- TASK ITEM -
For the string "GNOME", work out how many lines of the data contain it and give that number with nothing added.

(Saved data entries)
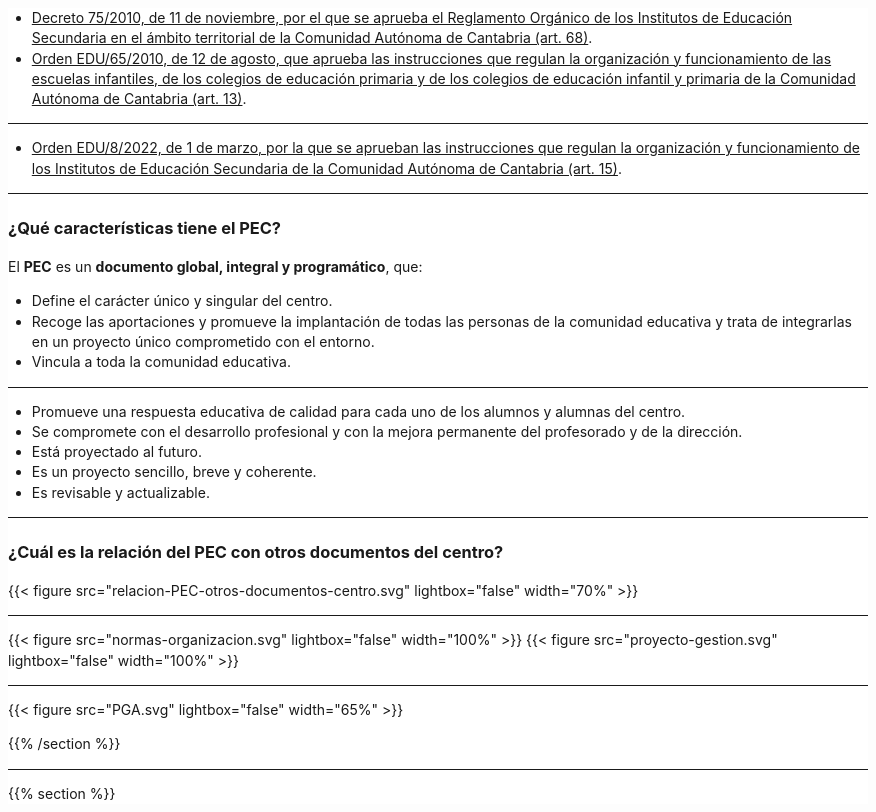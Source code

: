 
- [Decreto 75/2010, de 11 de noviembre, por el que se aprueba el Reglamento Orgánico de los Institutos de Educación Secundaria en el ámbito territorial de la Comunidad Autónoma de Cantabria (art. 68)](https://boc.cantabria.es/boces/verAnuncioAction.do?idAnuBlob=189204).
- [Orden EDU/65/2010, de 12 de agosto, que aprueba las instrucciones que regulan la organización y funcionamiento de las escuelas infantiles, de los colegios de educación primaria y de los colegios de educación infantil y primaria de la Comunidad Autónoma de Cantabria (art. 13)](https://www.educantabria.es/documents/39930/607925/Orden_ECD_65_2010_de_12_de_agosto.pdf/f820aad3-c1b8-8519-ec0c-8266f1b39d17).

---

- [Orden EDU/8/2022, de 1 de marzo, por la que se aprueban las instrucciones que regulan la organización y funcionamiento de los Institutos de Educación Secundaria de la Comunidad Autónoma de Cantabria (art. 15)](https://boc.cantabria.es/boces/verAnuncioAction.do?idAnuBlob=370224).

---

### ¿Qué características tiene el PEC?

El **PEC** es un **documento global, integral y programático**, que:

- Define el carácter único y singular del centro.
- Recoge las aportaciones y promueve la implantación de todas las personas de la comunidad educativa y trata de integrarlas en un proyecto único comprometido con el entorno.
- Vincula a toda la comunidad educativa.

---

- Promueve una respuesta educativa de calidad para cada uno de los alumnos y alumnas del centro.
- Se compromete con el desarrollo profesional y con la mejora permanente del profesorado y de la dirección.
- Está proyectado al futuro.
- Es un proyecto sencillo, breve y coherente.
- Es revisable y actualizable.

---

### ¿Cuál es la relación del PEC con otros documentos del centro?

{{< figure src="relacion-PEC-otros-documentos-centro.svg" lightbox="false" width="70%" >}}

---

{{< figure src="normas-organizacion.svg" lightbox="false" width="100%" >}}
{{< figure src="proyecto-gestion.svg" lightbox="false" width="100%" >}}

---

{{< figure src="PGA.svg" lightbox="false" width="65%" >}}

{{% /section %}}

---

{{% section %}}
* * *
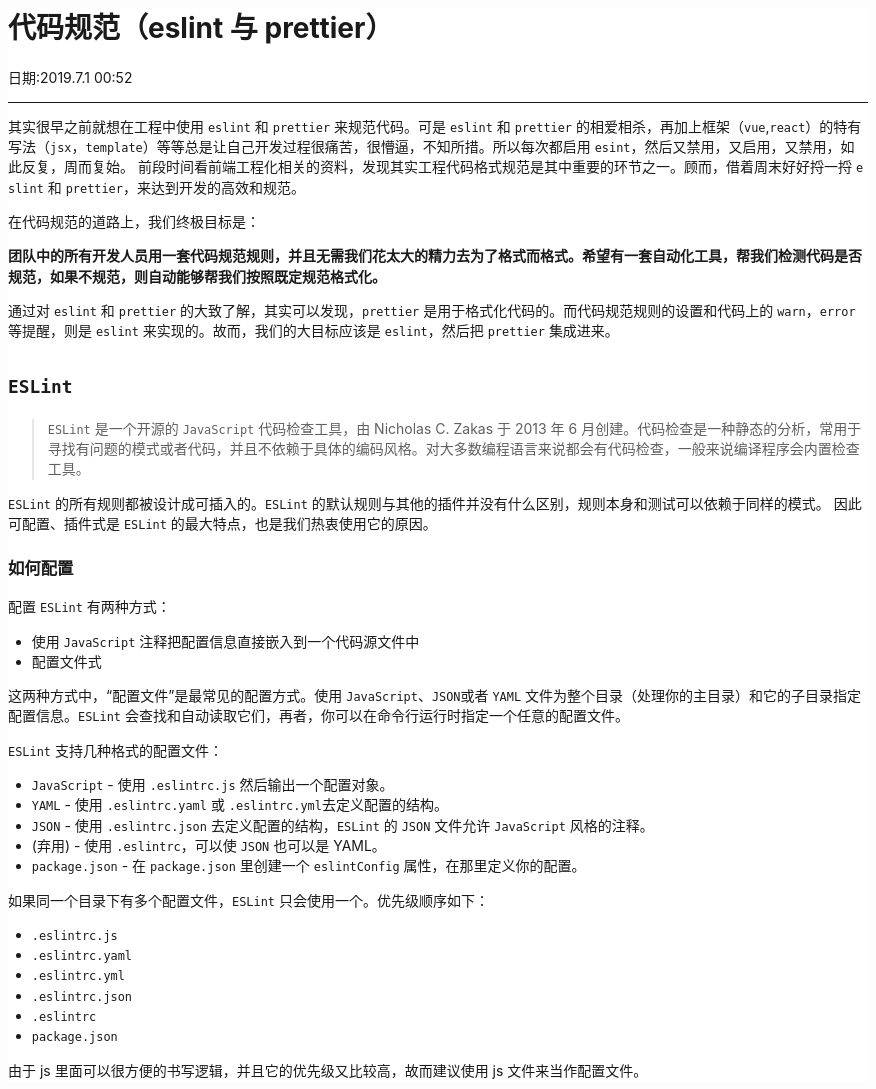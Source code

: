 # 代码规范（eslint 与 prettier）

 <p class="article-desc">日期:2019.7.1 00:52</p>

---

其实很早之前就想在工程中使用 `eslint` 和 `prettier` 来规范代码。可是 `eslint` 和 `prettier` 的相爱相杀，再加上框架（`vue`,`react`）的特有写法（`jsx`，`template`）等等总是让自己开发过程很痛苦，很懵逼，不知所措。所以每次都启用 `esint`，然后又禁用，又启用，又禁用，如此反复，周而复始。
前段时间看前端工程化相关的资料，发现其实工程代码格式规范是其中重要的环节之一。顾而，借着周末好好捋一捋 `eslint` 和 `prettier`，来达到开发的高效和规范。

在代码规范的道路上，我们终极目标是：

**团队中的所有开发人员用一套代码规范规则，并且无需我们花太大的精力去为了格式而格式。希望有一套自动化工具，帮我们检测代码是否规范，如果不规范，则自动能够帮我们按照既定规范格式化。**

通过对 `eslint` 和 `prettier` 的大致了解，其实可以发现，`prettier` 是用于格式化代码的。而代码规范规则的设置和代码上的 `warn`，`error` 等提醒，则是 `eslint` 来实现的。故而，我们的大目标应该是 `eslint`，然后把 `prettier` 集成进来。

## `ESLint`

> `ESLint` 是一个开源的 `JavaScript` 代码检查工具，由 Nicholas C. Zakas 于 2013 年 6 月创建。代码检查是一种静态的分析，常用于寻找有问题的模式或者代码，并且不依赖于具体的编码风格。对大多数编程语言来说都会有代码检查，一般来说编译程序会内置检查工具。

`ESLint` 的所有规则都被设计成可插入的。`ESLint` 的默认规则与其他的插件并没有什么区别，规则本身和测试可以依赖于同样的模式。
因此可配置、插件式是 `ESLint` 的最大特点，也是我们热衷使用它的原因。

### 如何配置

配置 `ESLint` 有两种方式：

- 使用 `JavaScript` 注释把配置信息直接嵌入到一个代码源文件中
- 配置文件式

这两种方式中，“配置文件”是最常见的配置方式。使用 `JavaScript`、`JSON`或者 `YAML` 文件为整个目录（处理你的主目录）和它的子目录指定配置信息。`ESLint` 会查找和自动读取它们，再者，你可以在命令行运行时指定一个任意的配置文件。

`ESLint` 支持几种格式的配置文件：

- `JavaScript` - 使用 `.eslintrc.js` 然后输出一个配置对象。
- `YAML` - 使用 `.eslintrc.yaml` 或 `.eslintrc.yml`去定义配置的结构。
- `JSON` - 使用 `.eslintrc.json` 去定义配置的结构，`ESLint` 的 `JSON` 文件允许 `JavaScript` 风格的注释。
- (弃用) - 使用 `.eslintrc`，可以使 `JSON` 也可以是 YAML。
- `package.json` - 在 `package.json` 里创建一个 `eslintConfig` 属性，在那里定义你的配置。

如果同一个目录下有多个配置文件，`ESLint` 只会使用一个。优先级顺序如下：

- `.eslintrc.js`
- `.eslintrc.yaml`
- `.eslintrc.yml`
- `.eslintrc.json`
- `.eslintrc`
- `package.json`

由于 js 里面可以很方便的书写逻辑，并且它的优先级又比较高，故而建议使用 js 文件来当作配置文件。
* * *
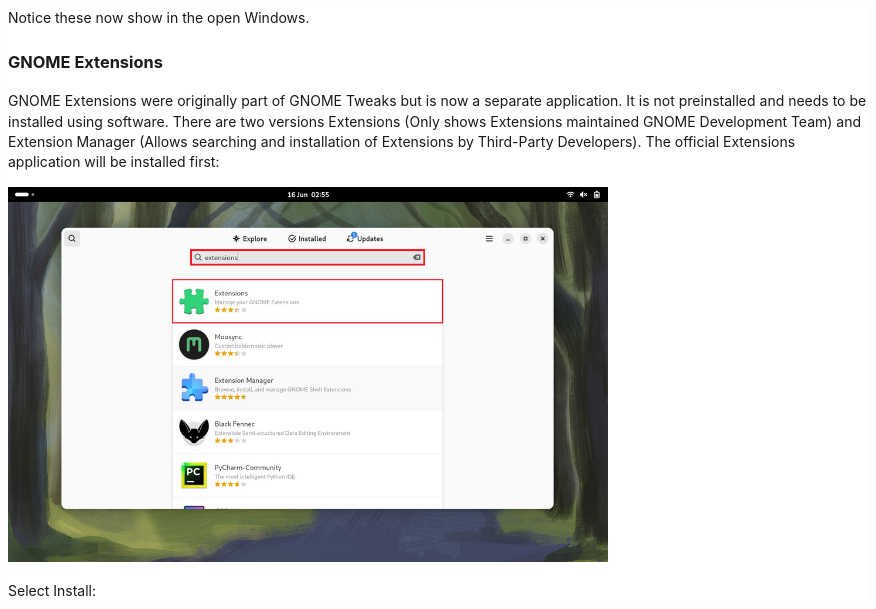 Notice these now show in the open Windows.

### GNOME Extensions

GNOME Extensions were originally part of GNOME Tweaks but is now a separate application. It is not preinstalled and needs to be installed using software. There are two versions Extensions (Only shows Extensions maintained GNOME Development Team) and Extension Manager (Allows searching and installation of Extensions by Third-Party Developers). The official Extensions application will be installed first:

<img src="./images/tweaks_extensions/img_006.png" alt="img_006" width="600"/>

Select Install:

- SOLVED EXERCISE -
2